### Provided material
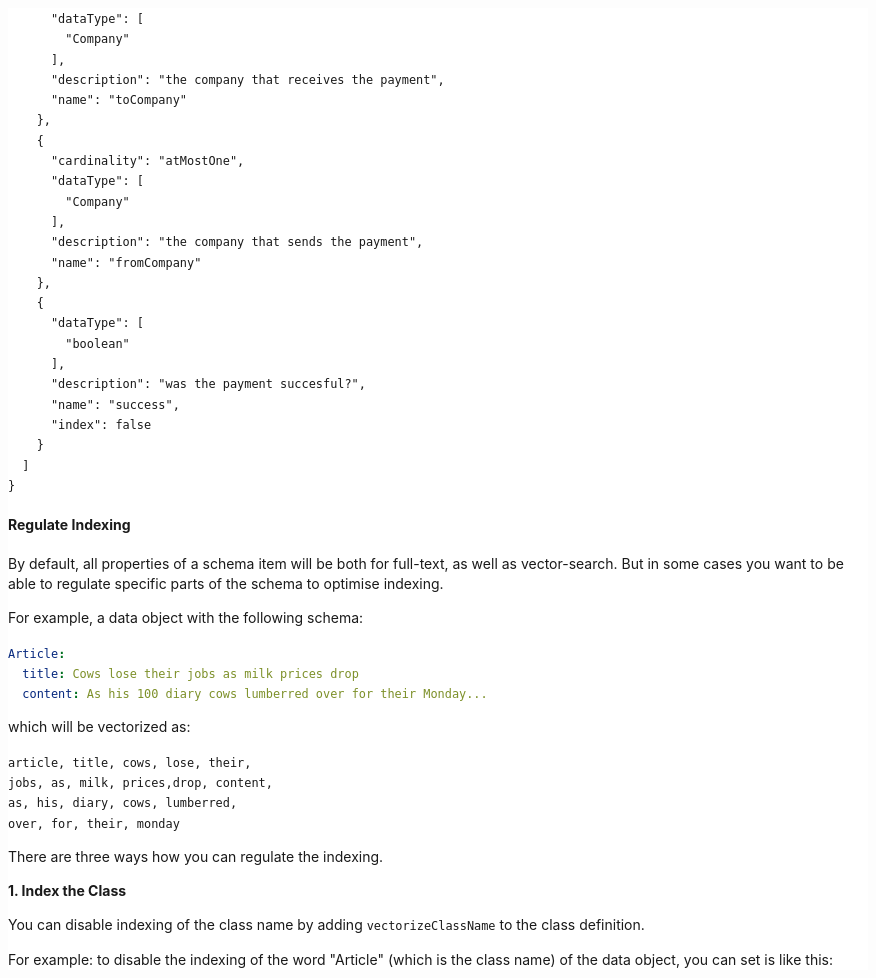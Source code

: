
 ```JS
      "dataType": [
        "Company"
      ],
      "description": "the company that receives the payment",
      "name": "toCompany"
    },
    {
      "cardinality": "atMostOne",
      "dataType": [
        "Company"
      ],
      "description": "the company that sends the payment",
      "name": "fromCompany"
    },
    {
      "dataType": [
        "boolean"
      ],
      "description": "was the payment succesful?",
      "name": "success",
      "index": false
    }
  ]
}
```

#### Regulate Indexing

By default, all properties of a schema item will be both for full-text, as well as vector-search. But in some cases you want to be able to regulate specific parts of the schema to optimise indexing.

For example, a data object with the following schema:

```yaml
Article:
  title: Cows lose their jobs as milk prices drop
  content: As his 100 diary cows lumberred over for their Monday...
```

which will be vectorized as:

```md
article, title, cows, lose, their,
jobs, as, milk, prices,drop, content,
as, his, diary, cows, lumberred,
over, for, their, monday
```

There are three ways how you can regulate the indexing.

**1. Index the Class**

You can disable indexing of the class name by adding `vectorizeClassName` to the class definition.

For example: to disable the indexing of the word "Article" (which is the class name) of the data object, you can set is like this:
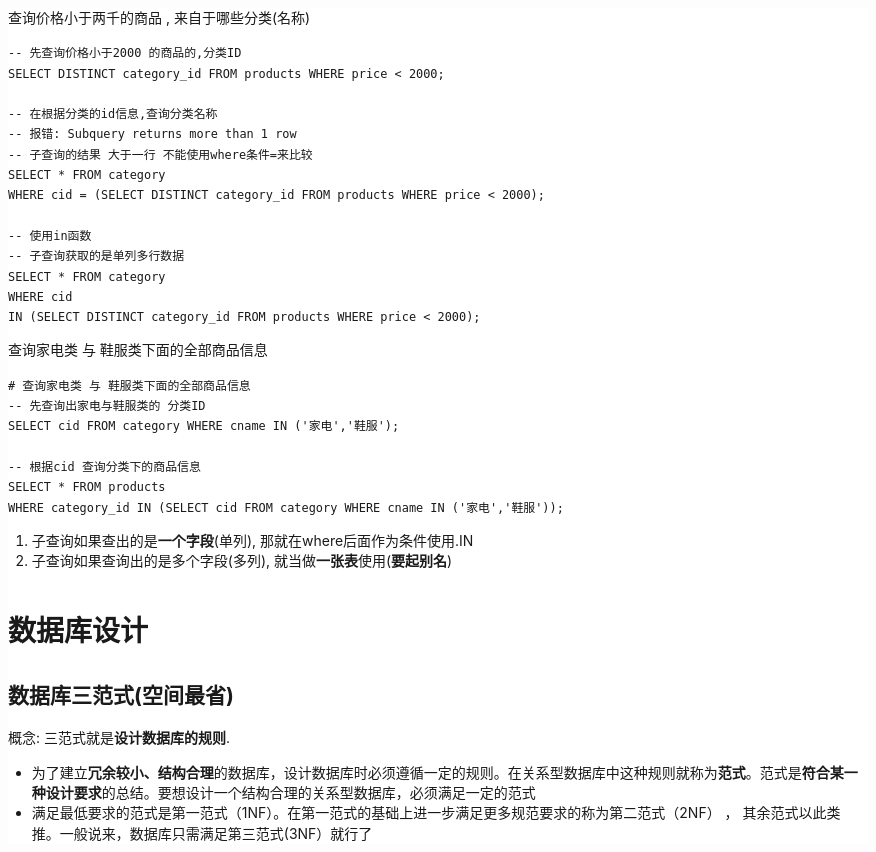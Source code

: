 

查询价格小于两千的商品 ,   来自于哪些分类(名称)  



```mysql
-- 先查询价格小于2000 的商品的,分类ID
SELECT DISTINCT category_id FROM products WHERE price < 2000;

-- 在根据分类的id信息,查询分类名称
-- 报错: Subquery returns more than 1 row
-- 子查询的结果 大于一行 不能使用where条件=来比较
SELECT * FROM category
WHERE cid = (SELECT DISTINCT category_id FROM products WHERE price < 2000);

-- 使用in函数
-- 子查询获取的是单列多行数据
SELECT * FROM category
WHERE cid 
IN (SELECT DISTINCT category_id FROM products WHERE price < 2000);
```





查询家电类 与 鞋服类下面的全部商品信息  

```mysql
# 查询家电类 与 鞋服类下面的全部商品信息
-- 先查询出家电与鞋服类的 分类ID
SELECT cid FROM category WHERE cname IN ('家电','鞋服');

-- 根据cid 查询分类下的商品信息
SELECT * FROM products
WHERE category_id IN (SELECT cid FROM category WHERE cname IN ('家电','鞋服'));
```





1. 子查询如果查出的是**一个字段**(单列), 那就在where后面作为条件使用.IN
2. 子查询如果查询出的是多个字段(多列), 就当做**一张表**使用(**要起别名**)  





# 数据库设计  





## 数据库三范式(空间最省)  



概念: 三范式就是**设计数据库的规则**.

- 为了建立**冗余较小、结构合理**的数据库，设计数据库时必须遵循一定的规则。在关系型数据库中这种规则就称为**范式**。范式是**符合某一种设计要求**的总结。要想设计一个结构合理的关系型数据库，必须满足一定的范式
- 满足最低要求的范式是第一范式（1NF）。在第一范式的基础上进一步满足更多规范要求的称为第二范式（2NF） ， 其余范式以此类推。一般说来，数据库只需满足第三范式(3NF）就行了  
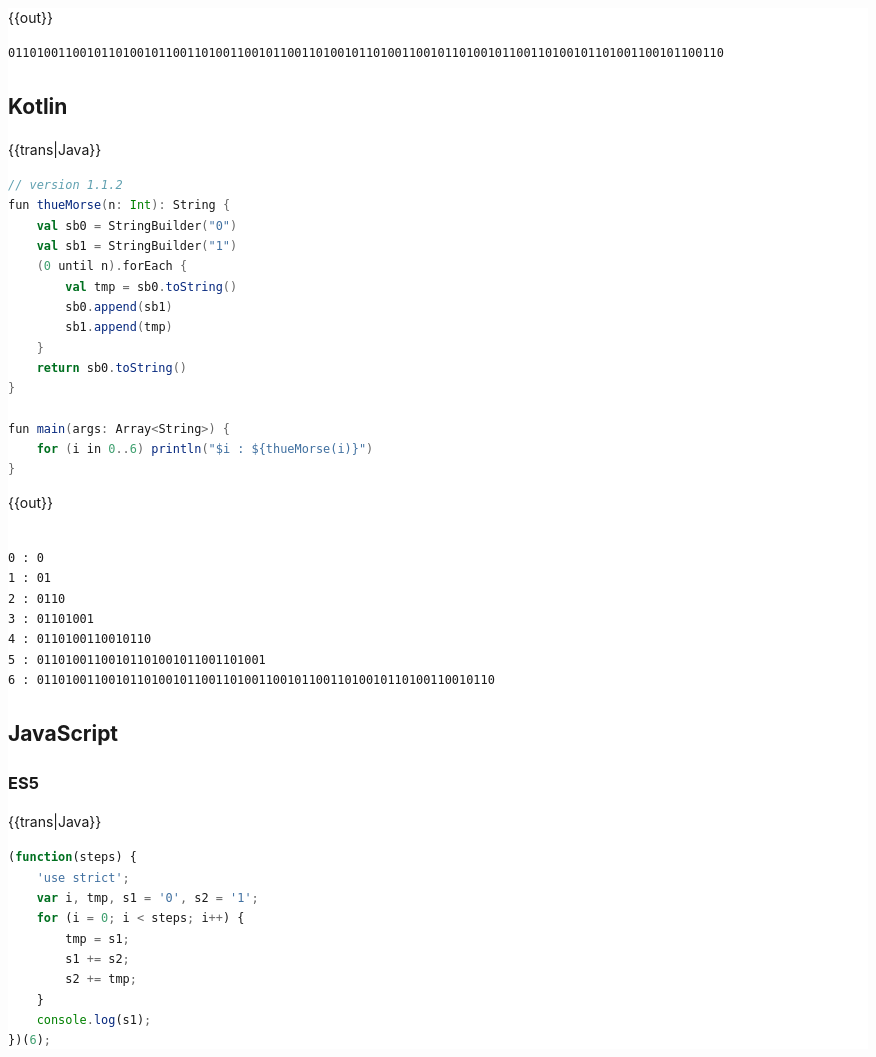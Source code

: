 
{{out}}

```txt
0110100110010110100101100110100110010110011010010110100110010110100101100110100101101001100101100110
```



## Kotlin

{{trans|Java}}

```scala
// version 1.1.2
fun thueMorse(n: Int): String {
    val sb0 = StringBuilder("0")
    val sb1 = StringBuilder("1")
    (0 until n).forEach {
        val tmp = sb0.toString()
        sb0.append(sb1)
        sb1.append(tmp)
    }
    return sb0.toString()
}

fun main(args: Array<String>) {
    for (i in 0..6) println("$i : ${thueMorse(i)}")
}
```


{{out}}

```txt

0 : 0
1 : 01
2 : 0110
3 : 01101001
4 : 0110100110010110
5 : 01101001100101101001011001101001
6 : 0110100110010110100101100110100110010110011010010110100110010110

```



## JavaScript


### ES5

{{trans|Java}}

```JavaScript
(function(steps) {
    'use strict';
    var i, tmp, s1 = '0', s2 = '1';
    for (i = 0; i < steps; i++) {
        tmp = s1;
        s1 += s2;
        s2 += tmp;
    }
    console.log(s1);    
})(6);
```
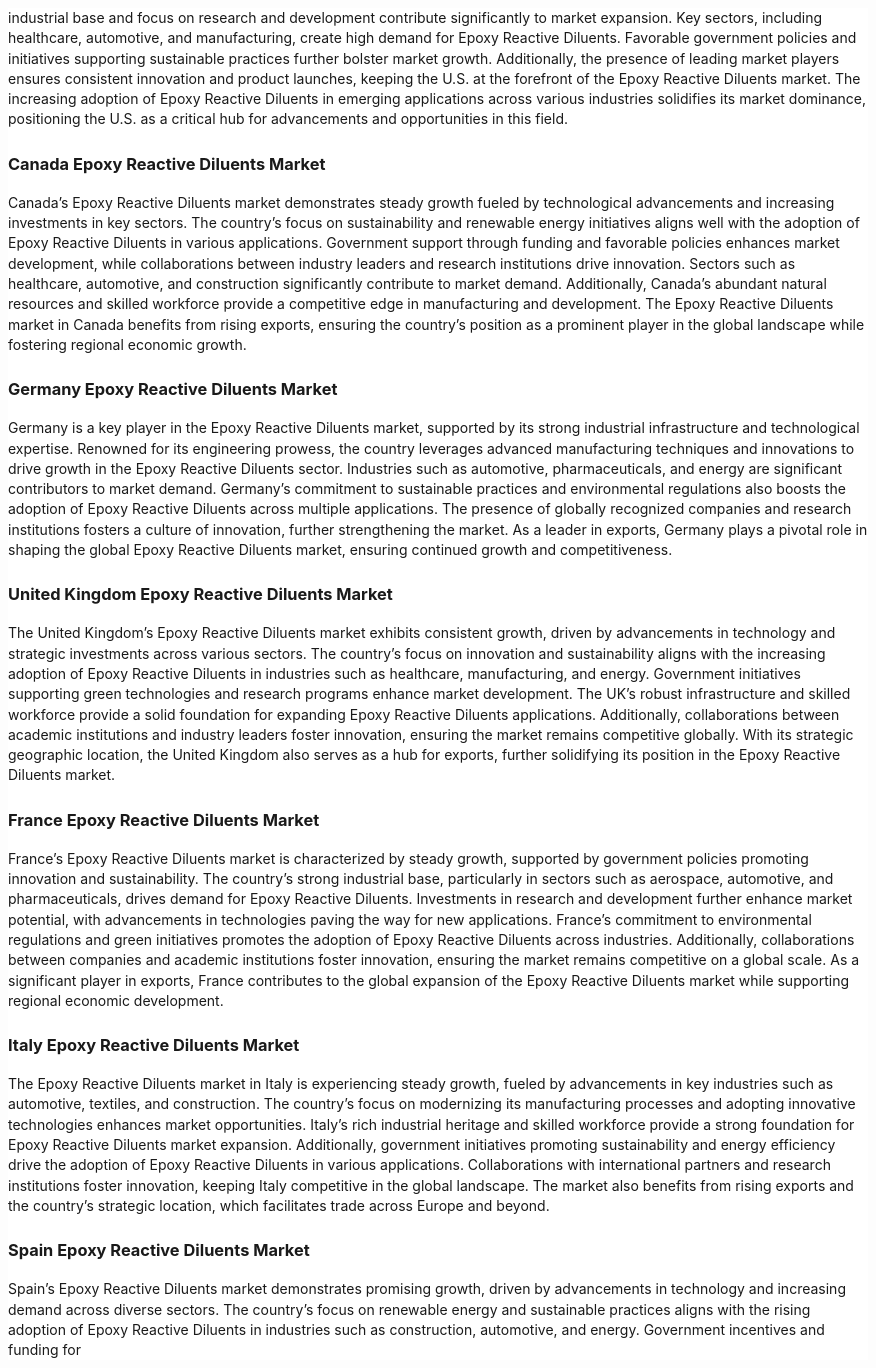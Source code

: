 industrial base and focus on research and development contribute significantly to market expansion. Key sectors, including healthcare, automotive, and manufacturing, create high demand for Epoxy Reactive Diluents. Favorable government policies and initiatives supporting sustainable practices further bolster market growth. Additionally, the presence of leading market players ensures consistent innovation and product launches, keeping the U.S. at the forefront of the Epoxy Reactive Diluents market. The increasing adoption of Epoxy Reactive Diluents in emerging applications across various industries solidifies its market dominance, positioning the U.S. as a critical hub for advancements and opportunities in this field.</p><h3>Canada Epoxy Reactive Diluents Market</h3><p>Canada&rsquo;s Epoxy Reactive Diluents market demonstrates steady growth fueled by technological advancements and increasing investments in key sectors. The country&rsquo;s focus on sustainability and renewable energy initiatives aligns well with the adoption of Epoxy Reactive Diluents in various applications. Government support through funding and favorable policies enhances market development, while collaborations between industry leaders and research institutions drive innovation. Sectors such as healthcare, automotive, and construction significantly contribute to market demand. Additionally, Canada&rsquo;s abundant natural resources and skilled workforce provide a competitive edge in manufacturing and development. The Epoxy Reactive Diluents market in Canada benefits from rising exports, ensuring the country&rsquo;s position as a prominent player in the global landscape while fostering regional economic growth.</p><h3>Germany Epoxy Reactive Diluents Market</h3><p>Germany is a key player in the Epoxy Reactive Diluents market, supported by its strong industrial infrastructure and technological expertise. Renowned for its engineering prowess, the country leverages advanced manufacturing techniques and innovations to drive growth in the Epoxy Reactive Diluents sector. Industries such as automotive, pharmaceuticals, and energy are significant contributors to market demand. Germany&rsquo;s commitment to sustainable practices and environmental regulations also boosts the adoption of Epoxy Reactive Diluents across multiple applications. The presence of globally recognized companies and research institutions fosters a culture of innovation, further strengthening the market. As a leader in exports, Germany plays a pivotal role in shaping the global Epoxy Reactive Diluents market, ensuring continued growth and competitiveness.</p><h3>United Kingdom Epoxy Reactive Diluents Market</h3><p>The United Kingdom&rsquo;s Epoxy Reactive Diluents market exhibits consistent growth, driven by advancements in technology and strategic investments across various sectors. The country&rsquo;s focus on innovation and sustainability aligns with the increasing adoption of Epoxy Reactive Diluents in industries such as healthcare, manufacturing, and energy. Government initiatives supporting green technologies and research programs enhance market development. The UK&rsquo;s robust infrastructure and skilled workforce provide a solid foundation for expanding Epoxy Reactive Diluents applications. Additionally, collaborations between academic institutions and industry leaders foster innovation, ensuring the market remains competitive globally. With its strategic geographic location, the United Kingdom also serves as a hub for exports, further solidifying its position in the Epoxy Reactive Diluents market.</p><h3>France Epoxy Reactive Diluents Market</h3><p>France&rsquo;s Epoxy Reactive Diluents market is characterized by steady growth, supported by government policies promoting innovation and sustainability. The country&rsquo;s strong industrial base, particularly in sectors such as aerospace, automotive, and pharmaceuticals, drives demand for Epoxy Reactive Diluents. Investments in research and development further enhance market potential, with advancements in technologies paving the way for new applications. France&rsquo;s commitment to environmental regulations and green initiatives promotes the adoption of Epoxy Reactive Diluents across industries. Additionally, collaborations between companies and academic institutions foster innovation, ensuring the market remains competitive on a global scale. As a significant player in exports, France contributes to the global expansion of the Epoxy Reactive Diluents market while supporting regional economic development.</p><h3>Italy Epoxy Reactive Diluents Market</h3><p>The Epoxy Reactive Diluents market in Italy is experiencing steady growth, fueled by advancements in key industries such as automotive, textiles, and construction. The country&rsquo;s focus on modernizing its manufacturing processes and adopting innovative technologies enhances market opportunities. Italy&rsquo;s rich industrial heritage and skilled workforce provide a strong foundation for Epoxy Reactive Diluents market expansion. Additionally, government initiatives promoting sustainability and energy efficiency drive the adoption of Epoxy Reactive Diluents in various applications. Collaborations with international partners and research institutions foster innovation, keeping Italy competitive in the global landscape. The market also benefits from rising exports and the country&rsquo;s strategic location, which facilitates trade across Europe and beyond.</p><h3>Spain Epoxy Reactive Diluents Market</h3><p>Spain&rsquo;s Epoxy Reactive Diluents market demonstrates promising growth, driven by advancements in technology and increasing demand across diverse sectors. The country&rsquo;s focus on renewable energy and sustainable practices aligns with the rising adoption of Epoxy Reactive Diluents in industries such as construction, automotive, and energy. Government incentives and funding for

### Assignment
Search each line of the data above for "StringBuilder", and copy the lines where it occurs.

### The completed task
    val sb0 = StringBuilder("0")
    val sb1 = StringBuilder("1")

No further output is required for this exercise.